**Saved data entries:**
------------
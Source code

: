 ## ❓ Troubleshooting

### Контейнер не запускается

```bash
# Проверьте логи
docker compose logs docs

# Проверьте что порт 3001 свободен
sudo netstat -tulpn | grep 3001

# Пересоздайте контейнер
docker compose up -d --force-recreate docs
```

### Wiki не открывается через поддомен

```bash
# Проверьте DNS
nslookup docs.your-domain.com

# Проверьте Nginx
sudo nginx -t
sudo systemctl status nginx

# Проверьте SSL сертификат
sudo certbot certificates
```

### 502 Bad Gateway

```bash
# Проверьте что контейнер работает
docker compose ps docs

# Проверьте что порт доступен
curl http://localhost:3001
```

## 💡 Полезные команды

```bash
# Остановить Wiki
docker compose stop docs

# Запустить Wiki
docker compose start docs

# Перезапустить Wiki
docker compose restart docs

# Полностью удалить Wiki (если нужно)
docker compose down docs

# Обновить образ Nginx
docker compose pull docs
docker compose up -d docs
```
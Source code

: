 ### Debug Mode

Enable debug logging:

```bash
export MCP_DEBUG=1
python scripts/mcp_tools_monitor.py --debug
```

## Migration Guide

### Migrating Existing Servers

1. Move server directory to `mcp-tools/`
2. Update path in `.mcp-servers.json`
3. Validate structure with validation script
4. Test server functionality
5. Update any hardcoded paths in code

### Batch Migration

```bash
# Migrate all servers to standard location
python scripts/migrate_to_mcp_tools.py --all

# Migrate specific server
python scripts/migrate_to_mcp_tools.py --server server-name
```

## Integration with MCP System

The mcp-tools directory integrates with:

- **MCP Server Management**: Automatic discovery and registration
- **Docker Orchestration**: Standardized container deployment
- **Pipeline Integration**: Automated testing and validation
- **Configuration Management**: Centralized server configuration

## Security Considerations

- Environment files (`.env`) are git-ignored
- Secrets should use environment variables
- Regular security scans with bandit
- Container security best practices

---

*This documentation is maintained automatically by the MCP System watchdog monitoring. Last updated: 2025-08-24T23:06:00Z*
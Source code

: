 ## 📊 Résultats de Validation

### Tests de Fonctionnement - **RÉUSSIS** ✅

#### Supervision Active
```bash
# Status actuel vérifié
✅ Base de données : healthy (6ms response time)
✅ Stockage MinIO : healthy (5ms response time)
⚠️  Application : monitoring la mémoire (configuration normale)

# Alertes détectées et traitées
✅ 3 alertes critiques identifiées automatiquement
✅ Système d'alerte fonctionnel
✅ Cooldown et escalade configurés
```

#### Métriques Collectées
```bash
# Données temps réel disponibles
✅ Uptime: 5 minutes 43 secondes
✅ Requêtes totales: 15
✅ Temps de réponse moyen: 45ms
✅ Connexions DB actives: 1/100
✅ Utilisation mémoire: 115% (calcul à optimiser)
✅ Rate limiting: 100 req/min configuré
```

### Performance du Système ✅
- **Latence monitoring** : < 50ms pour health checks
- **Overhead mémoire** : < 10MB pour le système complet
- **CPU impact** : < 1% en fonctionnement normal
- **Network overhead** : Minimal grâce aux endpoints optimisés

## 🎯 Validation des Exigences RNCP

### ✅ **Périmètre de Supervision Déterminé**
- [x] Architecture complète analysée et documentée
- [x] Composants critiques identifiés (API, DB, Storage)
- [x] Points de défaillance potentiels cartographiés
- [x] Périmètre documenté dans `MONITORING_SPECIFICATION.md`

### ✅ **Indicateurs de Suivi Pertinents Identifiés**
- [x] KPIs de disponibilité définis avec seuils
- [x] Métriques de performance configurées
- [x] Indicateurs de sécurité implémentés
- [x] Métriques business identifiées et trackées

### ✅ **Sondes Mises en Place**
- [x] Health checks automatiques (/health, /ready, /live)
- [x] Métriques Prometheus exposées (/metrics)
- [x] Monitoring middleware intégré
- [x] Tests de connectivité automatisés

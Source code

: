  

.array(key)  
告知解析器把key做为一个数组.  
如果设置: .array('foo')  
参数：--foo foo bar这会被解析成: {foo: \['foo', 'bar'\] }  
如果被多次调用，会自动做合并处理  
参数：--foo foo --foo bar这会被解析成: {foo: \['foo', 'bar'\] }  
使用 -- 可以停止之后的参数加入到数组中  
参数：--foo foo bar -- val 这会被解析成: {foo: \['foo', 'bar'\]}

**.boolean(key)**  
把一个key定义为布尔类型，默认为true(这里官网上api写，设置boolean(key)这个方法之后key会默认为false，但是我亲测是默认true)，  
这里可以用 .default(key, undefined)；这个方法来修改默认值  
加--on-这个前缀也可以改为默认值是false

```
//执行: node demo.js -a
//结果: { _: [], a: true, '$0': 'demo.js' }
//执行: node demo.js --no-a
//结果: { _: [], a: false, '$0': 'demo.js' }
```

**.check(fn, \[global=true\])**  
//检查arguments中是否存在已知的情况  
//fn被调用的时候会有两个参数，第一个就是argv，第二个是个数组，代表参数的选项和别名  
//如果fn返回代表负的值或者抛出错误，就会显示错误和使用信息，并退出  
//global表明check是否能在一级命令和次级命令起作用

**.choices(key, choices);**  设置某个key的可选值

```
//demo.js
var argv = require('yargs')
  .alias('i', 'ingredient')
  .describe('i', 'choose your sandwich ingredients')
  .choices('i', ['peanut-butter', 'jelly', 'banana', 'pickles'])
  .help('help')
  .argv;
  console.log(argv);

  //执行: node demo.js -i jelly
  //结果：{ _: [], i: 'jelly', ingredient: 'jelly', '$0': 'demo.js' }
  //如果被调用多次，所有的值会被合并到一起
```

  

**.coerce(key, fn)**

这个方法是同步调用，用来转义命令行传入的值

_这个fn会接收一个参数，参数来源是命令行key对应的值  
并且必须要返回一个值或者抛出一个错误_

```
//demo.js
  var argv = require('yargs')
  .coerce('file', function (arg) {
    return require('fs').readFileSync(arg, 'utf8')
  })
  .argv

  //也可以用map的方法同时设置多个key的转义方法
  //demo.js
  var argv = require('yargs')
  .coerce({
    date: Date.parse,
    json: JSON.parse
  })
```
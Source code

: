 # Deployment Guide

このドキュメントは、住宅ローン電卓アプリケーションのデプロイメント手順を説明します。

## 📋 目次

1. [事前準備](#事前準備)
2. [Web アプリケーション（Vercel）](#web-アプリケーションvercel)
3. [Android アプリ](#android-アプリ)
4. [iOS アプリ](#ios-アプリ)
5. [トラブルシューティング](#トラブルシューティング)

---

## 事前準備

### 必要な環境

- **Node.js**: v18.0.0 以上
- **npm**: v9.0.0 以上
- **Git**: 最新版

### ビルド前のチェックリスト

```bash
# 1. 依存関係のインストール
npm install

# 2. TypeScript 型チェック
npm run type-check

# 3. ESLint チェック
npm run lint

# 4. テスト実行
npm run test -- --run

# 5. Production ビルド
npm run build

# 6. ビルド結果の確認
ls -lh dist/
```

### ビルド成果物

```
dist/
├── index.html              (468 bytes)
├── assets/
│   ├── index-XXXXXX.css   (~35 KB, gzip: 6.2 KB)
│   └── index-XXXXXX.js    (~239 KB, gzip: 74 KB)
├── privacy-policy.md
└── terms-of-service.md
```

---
------------
**What to produce:** Check each line in the records for the word "gzip" and say how many have it, with nothing else.

**Output for this exercise:** 2